● **Your task**
Leave out the pictures and repeat the entries below verbatim.

++++ Input material ++++

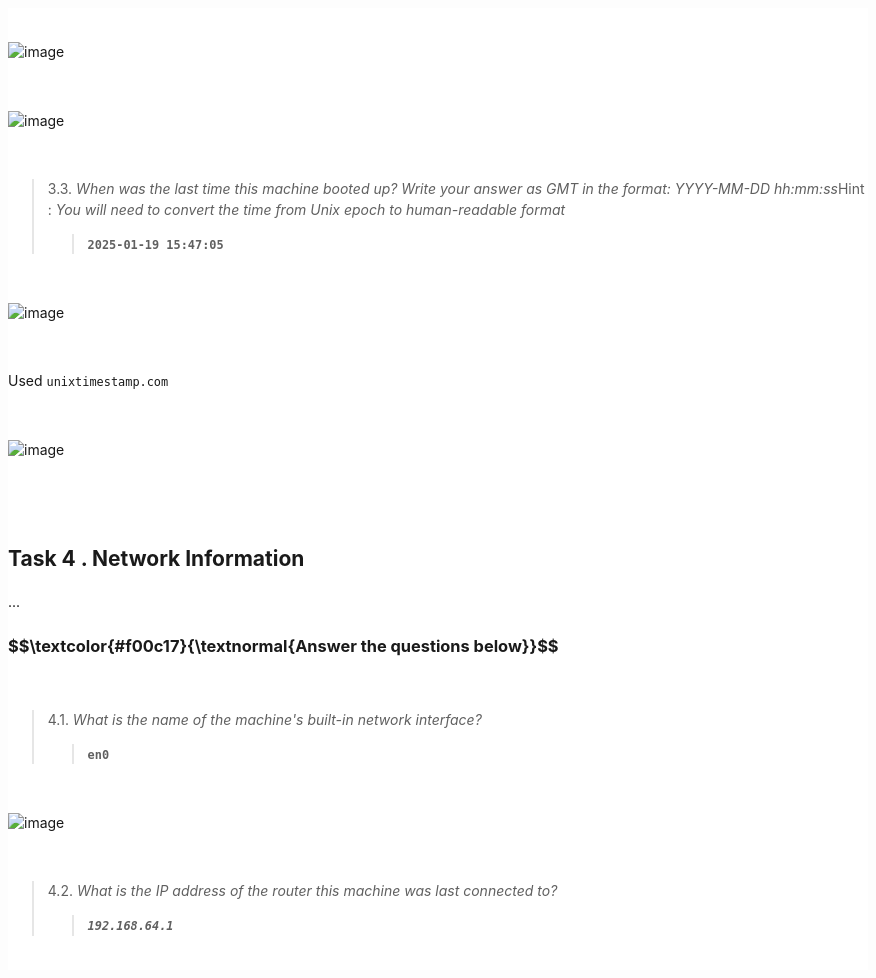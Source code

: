 <br>

![image](https://github.com/user-attachments/assets/60d434f3-0d4e-4f4a-9f19-ae6dde3c1753)


<br>

![image](https://github.com/user-attachments/assets/bed4564a-b97f-48ba-8824-f00e80e58118)

<br>


> 3.3. <em>When was the last time this machine booted up? Write your answer as GMT in the format: YYYY-MM-DD hh:mm:ss</em>Hint : <em>You will need to convert the time from Unix epoch to human-readable format</em><br><a id='3.3'></a>
>> <strong><code>2025-01-19 15:47:05</code></strong><br>
<p></p>

<br>

![image](https://github.com/user-attachments/assets/7fbf999e-567a-4f21-a2f9-6be85aca1411)

<br>

<p>Used <code>unixtimestamp.com</code></p>

<br>

![image](https://github.com/user-attachments/assets/2066a6c9-0282-4bf4-a654-4a4bd773d0f9)

<br><br>


<h2>Task 4 . Network Information </h2>
<p>...</p>

<h3 align="left"> $$\textcolor{#f00c17}{\textnormal{Answer the questions below}}$$ </h3>

<br>

> 4.1. <em>What is the name of the machine's built-in network interface? </em><br><a id='4.1'></a>
>> <strong><code>en0</code></strong><br>
<p></p>

<br>

![image](https://github.com/user-attachments/assets/9586b01c-b6c2-4480-9b63-a37752d8e31a)


<br>




> 4.2. <em>What is the IP address of the router this machine was last connected to?<br><a id='4.2'></a>
>> <strong><code>192.168.64.1</code></strong><br>
<p></p>

<br>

++++

● **Output below**
Source code

: <br>

![image](https://github.com/user-attachments/assets/60d434f3-0d4e-4f4a-9f19-ae6dde3c1753)


<br>

![image](https://github.com/user-attachments/assets/bed4564a-b97f-48ba-8824-f00e80e58118)

<br>


> 3.3. <em>When was the last time this machine booted up? Write your answer as GMT in the format: YYYY-MM-DD hh:mm:ss</em>Hint : <em>You will need to convert the time from Unix epoch to human-readable format</em><br><a id='3.3'></a>
>> <strong><code>2025-01-19 15:47:05</code></strong><br>
<p></p>

<br>

![image](https://github.com/user-attachments/assets/7fbf999e-567a-4f21-a2f9-6be85aca1411)

<br>

<p>Used <code>unixtimestamp.com</code></p>

<br>

![image](https://github.com/user-attachments/assets/2066a6c9-0282-4bf4-a654-4a4bd773d0f9)

<br><br>


<h2>Task 4 . Network Information </h2>
<p>...</p>

<h3 align="left"> $$\textcolor{#f00c17}{\textnormal{Answer the questions below}}$$ </h3>

<br>

> 4.1. <em>What is the name of the machine's built-in network interface? </em><br><a id='4.1'></a>
>> <strong><code>en0</code></strong><br>
<p></p>

<br>

![image](https://github.com/user-attachments/assets/9586b01c-b6c2-4480-9b63-a37752d8e31a)


<br>




> 4.2. <em>What is the IP address of the router this machine was last connected to?<br><a id='4.2'></a>
>> <strong><code>192.168.64.1</code></strong><br>
<p></p>

<br>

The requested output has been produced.